Task to complete ▸ Copy the records below exactly, leaving out every picture.

Stored data entries
++++++++++++++++++++
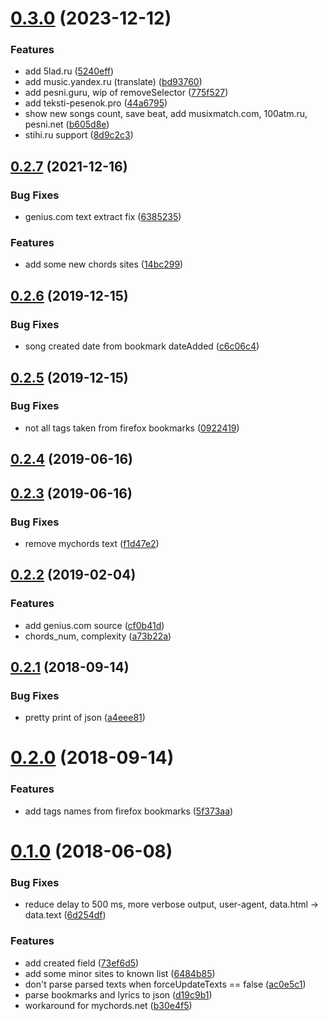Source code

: # [0.3.0](https://github.com/popstas/chords-parser/compare/v0.2.7...v0.3.0) (2023-12-12)


### Features

* add 5lad.ru ([5240eff](https://github.com/popstas/chords-parser/commit/5240eff82955e2b2380d63f46d4bfd37d022c98e))
* add music.yandex.ru (translate) ([bd93760](https://github.com/popstas/chords-parser/commit/bd937604ebb8593c5213f1ba0c992f4610c13efc))
* add pesni.guru, wip of removeSelector ([775f527](https://github.com/popstas/chords-parser/commit/775f5278e1ccdbcb0d320e634a31b904adae2f04))
* add teksti-pesenok.pro ([44a6795](https://github.com/popstas/chords-parser/commit/44a6795240aa34f049b6d0ee10b38be8d16a8ccd))
* show new songs count, save beat, add musixmatch.com, 100atm.ru, pesni.net ([b605d8e](https://github.com/popstas/chords-parser/commit/b605d8ea8ee572d3c3da0757898378d9072b827b))
* stihi.ru support ([8d9c2c3](https://github.com/popstas/chords-parser/commit/8d9c2c35c693a207aa60c9b463fe0c1d51fe1244))



## [0.2.7](https://github.com/popstas/chords-parser/compare/v0.2.6...v0.2.7) (2021-12-16)


### Bug Fixes

* genius.com text extract fix ([6385235](https://github.com/popstas/chords-parser/commit/6385235c6e1f190b9db1724cf3363d62cc8d17b1))


### Features

* add some new chords sites ([14bc299](https://github.com/popstas/chords-parser/commit/14bc2997a679087468c59e2d2a8a69cad0cf2059))



## [0.2.6](https://github.com/popstas/chords-parser/compare/v0.2.5...v0.2.6) (2019-12-15)


### Bug Fixes

* song created date from bookmark dateAdded ([c6c06c4](https://github.com/popstas/chords-parser/commit/c6c06c4a4f29d589509f7a95447d07272ab58925))



## [0.2.5](https://github.com/popstas/chords-parser/compare/v0.2.4...v0.2.5) (2019-12-15)


### Bug Fixes

* not all tags taken from firefox bookmarks ([0922419](https://github.com/popstas/chords-parser/commit/0922419f13d91e8ecee45048bfc5164891ddf1af))



## [0.2.4](https://github.com/popstas/chords-parser/compare/v0.2.3...v0.2.4) (2019-06-16)



## [0.2.3](https://github.com/popstas/chords-parser/compare/v0.2.2...v0.2.3) (2019-06-16)


### Bug Fixes

* remove mychords text ([f1d47e2](https://github.com/popstas/chords-parser/commit/f1d47e21dd2dc3904a418d4ddf330399321ddcf7))



## [0.2.2](https://github.com/popstas/chords-parser/compare/v0.2.1...v0.2.2) (2019-02-04)


### Features

* add genius.com source ([cf0b41d](https://github.com/popstas/chords-parser/commit/cf0b41dfe406dbf2d11f2d054e19521cbf693dc0))
* chords_num, complexity ([a73b22a](https://github.com/popstas/chords-parser/commit/a73b22a2a671db2ffd6fb6869101a074fbddfa2c))



## [0.2.1](https://github.com/popstas/chords-parser/compare/v0.2.0...v0.2.1) (2018-09-14)


### Bug Fixes

* pretty print of json ([a4eee81](https://github.com/popstas/chords-parser/commit/a4eee81a7b43bbe761f54257ec63a2766ae5e444))



# [0.2.0](https://github.com/popstas/chords-parser/compare/v0.1.0...v0.2.0) (2018-09-14)


### Features

* add tags names from firefox bookmarks ([5f373aa](https://github.com/popstas/chords-parser/commit/5f373aac006bc6b4bf930f9b4d93ebe46118138c))



# [0.1.0](https://github.com/popstas/chords-parser/compare/d19c9b115099faef71b5351900cc2c79d04a1a37...v0.1.0) (2018-06-08)


### Bug Fixes

* reduce delay to 500 ms, more verbose output, user-agent, data.html -> data.text ([6d254df](https://github.com/popstas/chords-parser/commit/6d254dfa96c6ff54af57c779e6577acb92b026d3))


### Features

* add created field ([73ef6d5](https://github.com/popstas/chords-parser/commit/73ef6d55cf2e2b295586766be0ab6fb7becf725a))
* add some minor sites to known list ([6484b85](https://github.com/popstas/chords-parser/commit/6484b85b365b3f77dbbd648c3e860fd8449882b2))
* don't parse parsed texts when forceUpdateTexts == false ([ac0e5c1](https://github.com/popstas/chords-parser/commit/ac0e5c1924a488d15be8b4b75a281a07ce8f9f77))
* parse bookmarks and lyrics to json ([d19c9b1](https://github.com/popstas/chords-parser/commit/d19c9b115099faef71b5351900cc2c79d04a1a37))
* workaround for mychords.net ([b30e4f5](https://github.com/popstas/chords-parser/commit/b30e4f5ac9e158018dbf61f0a35359988230cec7))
++++++++++++++++++++
Response for this exercise ▸
Source code

: # [0.3.0](https://github.com/popstas/chords-parser/compare/v0.2.7...v0.3.0) (2023-12-12)


### Features

* add 5lad.ru ([5240eff](https://github.com/popstas/chords-parser/commit/5240eff82955e2b2380d63f46d4bfd37d022c98e))
* add music.yandex.ru (translate) ([bd93760](https://github.com/popstas/chords-parser/commit/bd937604ebb8593c5213f1ba0c992f4610c13efc))
* add pesni.guru, wip of removeSelector ([775f527](https://github.com/popstas/chords-parser/commit/775f5278e1ccdbcb0d320e634a31b904adae2f04))
* add teksti-pesenok.pro ([44a6795](https://github.com/popstas/chords-parser/commit/44a6795240aa34f049b6d0ee10b38be8d16a8ccd))
* show new songs count, save beat, add musixmatch.com, 100atm.ru, pesni.net ([b605d8e](https://github.com/popstas/chords-parser/commit/b605d8ea8ee572d3c3da0757898378d9072b827b))
* stihi.ru support ([8d9c2c3](https://github.com/popstas/chords-parser/commit/8d9c2c35c693a207aa60c9b463fe0c1d51fe1244))



## [0.2.7](https://github.com/popstas/chords-parser/compare/v0.2.6...v0.2.7) (2021-12-16)


### Bug Fixes

* genius.com text extract fix ([6385235](https://github.com/popstas/chords-parser/commit/6385235c6e1f190b9db1724cf3363d62cc8d17b1))


### Features

* add some new chords sites ([14bc299](https://github.com/popstas/chords-parser/commit/14bc2997a679087468c59e2d2a8a69cad0cf2059))



## [0.2.6](https://github.com/popstas/chords-parser/compare/v0.2.5...v0.2.6) (2019-12-15)


### Bug Fixes

* song created date from bookmark dateAdded ([c6c06c4](https://github.com/popstas/chords-parser/commit/c6c06c4a4f29d589509f7a95447d07272ab58925))



## [0.2.5](https://github.com/popstas/chords-parser/compare/v0.2.4...v0.2.5) (2019-12-15)


### Bug Fixes

* not all tags taken from firefox bookmarks ([0922419](https://github.com/popstas/chords-parser/commit/0922419f13d91e8ecee45048bfc5164891ddf1af))



## [0.2.4](https://github.com/popstas/chords-parser/compare/v0.2.3...v0.2.4) (2019-06-16)



## [0.2.3](https://github.com/popstas/chords-parser/compare/v0.2.2...v0.2.3) (2019-06-16)


### Bug Fixes

* remove mychords text ([f1d47e2](https://github.com/popstas/chords-parser/commit/f1d47e21dd2dc3904a418d4ddf330399321ddcf7))



## [0.2.2](https://github.com/popstas/chords-parser/compare/v0.2.1...v0.2.2) (2019-02-04)


### Features

* add genius.com source ([cf0b41d](https://github.com/popstas/chords-parser/commit/cf0b41dfe406dbf2d11f2d054e19521cbf693dc0))
* chords_num, complexity ([a73b22a](https://github.com/popstas/chords-parser/commit/a73b22a2a671db2ffd6fb6869101a074fbddfa2c))



## [0.2.1](https://github.com/popstas/chords-parser/compare/v0.2.0...v0.2.1) (2018-09-14)


### Bug Fixes

* pretty print of json ([a4eee81](https://github.com/popstas/chords-parser/commit/a4eee81a7b43bbe761f54257ec63a2766ae5e444))



# [0.2.0](https://github.com/popstas/chords-parser/compare/v0.1.0...v0.2.0) (2018-09-14)


### Features

* add tags names from firefox bookmarks ([5f373aa](https://github.com/popstas/chords-parser/commit/5f373aac006bc6b4bf930f9b4d93ebe46118138c))



# [0.1.0](https://github.com/popstas/chords-parser/compare/d19c9b115099faef71b5351900cc2c79d04a1a37...v0.1.0) (2018-06-08)


### Bug Fixes

* reduce delay to 500 ms, more verbose output, user-agent, data.html -> data.text ([6d254df](https://github.com/popstas/chords-parser/commit/6d254dfa96c6ff54af57c779e6577acb92b026d3))


### Features

* add created field ([73ef6d5](https://github.com/popstas/chords-parser/commit/73ef6d55cf2e2b295586766be0ab6fb7becf725a))
* add some minor sites to known list ([6484b85](https://github.com/popstas/chords-parser/commit/6484b85b365b3f77dbbd648c3e860fd8449882b2))
* don't parse parsed texts when forceUpdateTexts == false ([ac0e5c1](https://github.com/popstas/chords-parser/commit/ac0e5c1924a488d15be8b4b75a281a07ce8f9f77))
* parse bookmarks and lyrics to json ([d19c9b1](https://github.com/popstas/chords-parser/commit/d19c9b115099faef71b5351900cc2c79d04a1a37))
* workaround for mychords.net ([b30e4f5](https://github.com/popstas/chords-parser/commit/b30e4f5ac9e158018dbf61f0a35359988230cec7))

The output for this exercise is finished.